An inflamed area of swelling on the skin. In modern medicine, a "boil" is a pus-filled swelling. It is caused by infectious germs, usually staphylococci. The pus is a mixture of germs and white blood cells, the body’s defense against germs. Although painful, boils usually heal naturally after rupturing or being cut open. A more severe boil with several openings is called a carbuncle. If the infection goes deeper and injures internal organs or tissues, it is called an abscess and can even be fatal.

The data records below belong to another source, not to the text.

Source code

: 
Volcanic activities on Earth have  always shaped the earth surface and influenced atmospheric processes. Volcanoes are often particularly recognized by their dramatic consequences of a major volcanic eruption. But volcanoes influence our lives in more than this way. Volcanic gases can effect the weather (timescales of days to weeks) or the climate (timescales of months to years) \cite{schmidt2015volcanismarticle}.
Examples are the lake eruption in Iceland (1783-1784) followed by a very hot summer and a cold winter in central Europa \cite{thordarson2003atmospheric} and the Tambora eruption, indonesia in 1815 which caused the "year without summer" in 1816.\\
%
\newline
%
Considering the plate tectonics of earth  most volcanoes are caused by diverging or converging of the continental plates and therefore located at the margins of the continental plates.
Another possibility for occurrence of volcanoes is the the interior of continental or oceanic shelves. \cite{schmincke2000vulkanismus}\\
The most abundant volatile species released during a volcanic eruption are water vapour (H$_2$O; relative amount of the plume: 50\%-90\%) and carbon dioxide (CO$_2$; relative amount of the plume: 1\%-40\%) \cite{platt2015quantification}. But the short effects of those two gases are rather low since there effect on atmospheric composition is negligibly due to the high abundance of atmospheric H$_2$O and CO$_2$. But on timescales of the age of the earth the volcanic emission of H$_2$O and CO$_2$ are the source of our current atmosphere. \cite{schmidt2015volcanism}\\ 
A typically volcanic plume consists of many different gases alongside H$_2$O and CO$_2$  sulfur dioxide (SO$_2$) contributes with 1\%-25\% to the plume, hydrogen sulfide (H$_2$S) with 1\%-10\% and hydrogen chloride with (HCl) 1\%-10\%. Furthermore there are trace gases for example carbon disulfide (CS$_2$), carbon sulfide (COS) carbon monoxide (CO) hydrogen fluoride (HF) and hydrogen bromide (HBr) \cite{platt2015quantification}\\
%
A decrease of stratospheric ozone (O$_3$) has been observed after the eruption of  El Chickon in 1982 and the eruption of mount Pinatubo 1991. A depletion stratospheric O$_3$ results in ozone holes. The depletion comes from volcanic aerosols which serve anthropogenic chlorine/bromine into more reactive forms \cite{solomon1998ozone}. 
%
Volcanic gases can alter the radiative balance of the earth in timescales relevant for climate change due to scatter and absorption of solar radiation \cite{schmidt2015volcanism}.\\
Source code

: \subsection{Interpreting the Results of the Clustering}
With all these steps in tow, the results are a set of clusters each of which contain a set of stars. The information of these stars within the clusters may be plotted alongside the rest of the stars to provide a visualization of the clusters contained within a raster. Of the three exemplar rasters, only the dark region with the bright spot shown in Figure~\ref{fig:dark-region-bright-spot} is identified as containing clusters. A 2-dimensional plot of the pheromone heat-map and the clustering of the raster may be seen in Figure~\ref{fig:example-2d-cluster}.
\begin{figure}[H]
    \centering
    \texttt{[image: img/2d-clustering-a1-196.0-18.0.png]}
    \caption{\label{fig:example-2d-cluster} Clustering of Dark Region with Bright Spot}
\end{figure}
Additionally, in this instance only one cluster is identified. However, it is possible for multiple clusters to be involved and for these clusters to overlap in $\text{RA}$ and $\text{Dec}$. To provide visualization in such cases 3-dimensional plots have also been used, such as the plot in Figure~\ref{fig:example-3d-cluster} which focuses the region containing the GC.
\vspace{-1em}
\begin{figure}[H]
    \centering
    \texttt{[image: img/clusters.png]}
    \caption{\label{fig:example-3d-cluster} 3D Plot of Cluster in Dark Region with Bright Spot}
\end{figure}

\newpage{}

In the Bible, the word translated as “boil” probably referred to a variety of skin diseases. The sixth plague that God inflicted on Egypt through Moses and Aaron was a plague of boils (Exodus 9:9–11; Deuteronomy 28:27, 35) or blisters. Boils or skin eruptions of a certain type were described in the Mosaic laws about health and cleanliness as one sign of leprosy (Leviticus 13:1–8, 18–23). Job’s “terrible boils from the soles of his feet to the crown of his head” (Job 2:7–8, 12) were probably too widespread to be called boils in the modern sense. He may have had:
Smallpox
Psoriasis
Tubercular leprosy
Some other disease that caused severe itching
King Hezekiah’s boil was probably a group of boils (2 Kings 20:1–7; Isaiah 38:21).